Causal probes

A causal probe is the bluntest possible test: switch a component fully off (a “hard ablation”) and see whether the model’s behavior changes in a task-specific way. It answers one narrow question and deliberately leaves a different, harder one open.

Calibration. Both experiments on this page (S1.0, S2.0) have run — their results are measured. But both are causal screens, not steering wins: S1.0 closed REFINE, S2.0 closed KILL-on-steering. Neither establishes that you can steer the model usefully. The steering claims live on the (not-yet-run) soft control and practical steering pages.

Question answered: is component X causally task-selective?

Question NOT answered: can we steer usefully via X?

The distinction is from the 2026-05-04 design critique. Causal probe = hard ablation. Steering = smooth controllable perturbation that preserves competence. The same component can pass causal probe and fail as steering primitive (because ablation collapses coherence rather than producing a coherent alternative).

Levels

S1.0 — Head-class hard zero

Mask attention head outputs by hydro taxonomy class.

Result: REFINE. Principled mask (transport@L0, routing_heavy@L12) less damaging than budget-matched random mask (per redundancy interpretation).
Causal claim: head-class taxonomy is a basis (principled-vs-random differential is significant).
NOT a steering claim: zero-mask is blunt; locked metric blind to coherent alternatives vs collapse.
Postmortem: cross-check/preregistry/s1_0_head_class_steering_2026-05-03/postmortem.md.

S2.0 — Expert hard mask

Skip masked experts entirely (R5 mechanism with task-cal mask source).

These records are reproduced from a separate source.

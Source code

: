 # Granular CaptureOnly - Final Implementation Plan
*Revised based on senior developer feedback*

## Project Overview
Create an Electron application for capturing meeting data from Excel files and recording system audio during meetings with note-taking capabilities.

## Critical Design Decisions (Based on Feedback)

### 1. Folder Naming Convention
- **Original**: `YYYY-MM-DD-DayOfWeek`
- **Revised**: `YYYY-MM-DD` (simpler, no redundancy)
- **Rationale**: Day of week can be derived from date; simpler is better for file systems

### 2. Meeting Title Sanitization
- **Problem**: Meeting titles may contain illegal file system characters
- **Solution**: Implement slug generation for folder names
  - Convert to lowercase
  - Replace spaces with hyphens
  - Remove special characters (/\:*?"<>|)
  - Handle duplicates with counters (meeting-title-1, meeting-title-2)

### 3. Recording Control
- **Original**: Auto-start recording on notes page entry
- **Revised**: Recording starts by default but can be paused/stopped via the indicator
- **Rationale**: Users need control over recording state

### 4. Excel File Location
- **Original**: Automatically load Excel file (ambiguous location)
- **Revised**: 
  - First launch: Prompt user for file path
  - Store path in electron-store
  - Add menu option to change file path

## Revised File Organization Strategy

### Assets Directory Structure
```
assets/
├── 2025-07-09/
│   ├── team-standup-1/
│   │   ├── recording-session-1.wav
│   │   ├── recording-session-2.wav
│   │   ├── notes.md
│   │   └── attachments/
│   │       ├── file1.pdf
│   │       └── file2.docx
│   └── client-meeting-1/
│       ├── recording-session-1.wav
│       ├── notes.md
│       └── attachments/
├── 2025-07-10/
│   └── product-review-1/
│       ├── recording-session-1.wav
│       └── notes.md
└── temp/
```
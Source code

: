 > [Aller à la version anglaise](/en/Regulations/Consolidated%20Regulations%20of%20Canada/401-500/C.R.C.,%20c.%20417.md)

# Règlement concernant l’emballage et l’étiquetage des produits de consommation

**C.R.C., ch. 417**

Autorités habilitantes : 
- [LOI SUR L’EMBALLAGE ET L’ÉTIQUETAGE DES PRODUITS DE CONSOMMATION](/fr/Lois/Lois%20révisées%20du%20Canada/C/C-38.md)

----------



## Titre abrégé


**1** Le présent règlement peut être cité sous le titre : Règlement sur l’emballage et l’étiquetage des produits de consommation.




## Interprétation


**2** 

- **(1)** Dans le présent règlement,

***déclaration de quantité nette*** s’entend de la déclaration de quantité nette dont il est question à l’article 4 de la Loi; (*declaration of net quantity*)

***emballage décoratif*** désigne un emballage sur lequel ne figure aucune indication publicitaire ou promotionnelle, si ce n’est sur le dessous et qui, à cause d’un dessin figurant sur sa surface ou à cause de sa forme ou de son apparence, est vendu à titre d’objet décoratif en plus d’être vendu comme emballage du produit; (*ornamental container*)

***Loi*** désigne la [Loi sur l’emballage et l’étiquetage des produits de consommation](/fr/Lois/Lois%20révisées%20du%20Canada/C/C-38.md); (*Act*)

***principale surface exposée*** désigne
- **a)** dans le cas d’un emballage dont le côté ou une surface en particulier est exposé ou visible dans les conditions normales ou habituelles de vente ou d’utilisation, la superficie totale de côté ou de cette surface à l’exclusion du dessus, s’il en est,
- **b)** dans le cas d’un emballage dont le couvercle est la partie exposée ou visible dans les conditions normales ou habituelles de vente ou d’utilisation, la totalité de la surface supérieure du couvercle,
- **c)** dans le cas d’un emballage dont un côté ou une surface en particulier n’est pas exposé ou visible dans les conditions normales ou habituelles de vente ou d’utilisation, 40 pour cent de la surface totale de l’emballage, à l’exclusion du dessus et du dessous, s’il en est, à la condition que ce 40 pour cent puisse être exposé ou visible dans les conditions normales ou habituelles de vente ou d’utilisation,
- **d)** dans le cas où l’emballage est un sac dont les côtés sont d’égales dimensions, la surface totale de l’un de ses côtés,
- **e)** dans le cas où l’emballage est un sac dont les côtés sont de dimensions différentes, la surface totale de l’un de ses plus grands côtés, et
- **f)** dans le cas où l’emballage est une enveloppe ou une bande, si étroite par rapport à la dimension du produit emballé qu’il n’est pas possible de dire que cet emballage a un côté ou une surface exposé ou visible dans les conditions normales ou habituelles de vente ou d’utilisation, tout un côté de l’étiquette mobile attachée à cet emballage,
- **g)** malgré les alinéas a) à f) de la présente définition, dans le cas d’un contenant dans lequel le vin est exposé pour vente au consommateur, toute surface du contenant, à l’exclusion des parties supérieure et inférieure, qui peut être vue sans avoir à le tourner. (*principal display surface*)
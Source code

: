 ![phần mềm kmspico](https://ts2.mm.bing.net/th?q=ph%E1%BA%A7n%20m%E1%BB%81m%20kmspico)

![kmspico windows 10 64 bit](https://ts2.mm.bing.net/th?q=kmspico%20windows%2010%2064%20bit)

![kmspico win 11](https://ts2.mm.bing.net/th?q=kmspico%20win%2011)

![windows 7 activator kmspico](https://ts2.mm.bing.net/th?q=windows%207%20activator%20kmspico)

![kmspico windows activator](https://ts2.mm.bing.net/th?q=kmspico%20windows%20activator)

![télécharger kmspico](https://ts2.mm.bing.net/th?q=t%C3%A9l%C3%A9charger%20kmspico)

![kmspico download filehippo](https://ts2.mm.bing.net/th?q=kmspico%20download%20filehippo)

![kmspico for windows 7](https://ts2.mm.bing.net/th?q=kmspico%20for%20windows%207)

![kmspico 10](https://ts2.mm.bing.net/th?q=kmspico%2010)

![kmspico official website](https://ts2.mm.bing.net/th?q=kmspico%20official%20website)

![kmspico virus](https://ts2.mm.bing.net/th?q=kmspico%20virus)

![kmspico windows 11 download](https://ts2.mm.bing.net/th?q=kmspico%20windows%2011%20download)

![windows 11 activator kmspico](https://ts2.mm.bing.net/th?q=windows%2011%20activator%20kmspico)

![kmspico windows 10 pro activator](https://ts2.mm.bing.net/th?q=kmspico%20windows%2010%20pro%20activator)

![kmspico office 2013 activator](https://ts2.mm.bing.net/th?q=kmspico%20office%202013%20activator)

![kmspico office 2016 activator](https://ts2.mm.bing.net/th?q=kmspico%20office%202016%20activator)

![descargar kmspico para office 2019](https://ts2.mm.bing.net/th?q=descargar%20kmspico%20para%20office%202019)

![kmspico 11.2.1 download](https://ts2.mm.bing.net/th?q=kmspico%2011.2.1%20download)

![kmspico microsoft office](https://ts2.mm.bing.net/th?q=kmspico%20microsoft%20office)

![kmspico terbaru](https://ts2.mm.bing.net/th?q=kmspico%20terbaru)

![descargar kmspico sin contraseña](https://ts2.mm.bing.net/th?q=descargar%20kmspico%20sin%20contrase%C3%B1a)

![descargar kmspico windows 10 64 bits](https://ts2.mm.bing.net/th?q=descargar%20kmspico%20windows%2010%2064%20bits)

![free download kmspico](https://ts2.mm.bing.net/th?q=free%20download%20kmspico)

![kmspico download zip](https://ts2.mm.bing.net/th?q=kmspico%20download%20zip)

Status: KILL on steering claim, causal screen passes (2026-05-04).
Result file: cross-check/steering/s2_0_expert_mask_steering.v1.json. tau sha256: d15ea23c25408a76157e990b03d5ef9fa2363a3ecde695096c9b8fb677c6c1e5.
Causal screen PASS: G3 weak-preservation (humaneval Δlogit=0.18 < 0.20 cap, R5 mechanism survives NLL→Δlogit transition), G5 random-trap (0.066 < 0.5× strong), G6 all-64 (Δlogit=9.3, 2.51× C2), G7 dense repro (drift=0.0).
Steering gates FAIL: G1 strong-mask he-selectivity (he=3.72 PASS but wt=1.67 over 0.3 cap), G2 wikitext mirror (wt=1.56 PASS but he=1.26 over 0.3 cap), G4 direction-reversal (he_ratio=2.95 PASS, wt_ratio=0.94 FAIL — wikitext-strong leaks broadly into humaneval).
Reframe: expert-class IS causal at 16-layer × top-13 scope, but cross-task isolation under hard masking is absent. The R5 weak-preservation arm lifts to generation level; the strong-mask cross-task selectivity does not.
Mechanism note: R5 SHIP at 580× selectivity was on NLL inflation — an integrated metric. S2.0 measures Δlogit at greedy positions — instantaneous. Both can be true: NLL is dominated by high-confidence positions where bottom-13 mask is identical to baseline; instantaneous Δlogit counts every position and the strong-mask leaks broadly.
Postmortem: cross-check/preregistry/s2_0_expert_mask_steering_2026-05-04/postmortem.md.
Steering torch passes to S2.1 soft router-logit bias under quality+coherence primary, as already pre-registered.

What causal probes give

The substrate for the safety map (S0.0)
Upper bound on what soft-control can achieve (S2.1 cannot exceed S2.0 ceiling)
Identification of NEVER-TOUCH and REDUNDANT cells in the (component, layer) atlas

What causal probes do NOT give

Steering primitive (need S2.1 soft bias)
Practical-task-quality preservation (need quality metrics, not Δlogit)
Cross-task safety (need S0.0 atlas)

Discipline lessons applied

Per 2026-05-04 critique:

Match intervention budget exactly (S2.0 has 13/64 × 16 = 208 experts per condition; matched principled / random / cross-corpus).
Match layers exactly (S2.0 patches all 16 layers per condition).
Change one variable per condition (S2.0 conditions vary mask source only).
Random control at same layer + count (S2.0 C4 random_13_per_layer).
Separate causal from steering (S2.0 explicitly causal; S2.1 explicitly steering).
Quality metrics (added to S2.0 post-completion analysis; baked into S2.1).
Task-agnostic safety map first (S0.0 in flight).

S1.0 violated points 1, 2, 4, 6. Postmortem honest about it.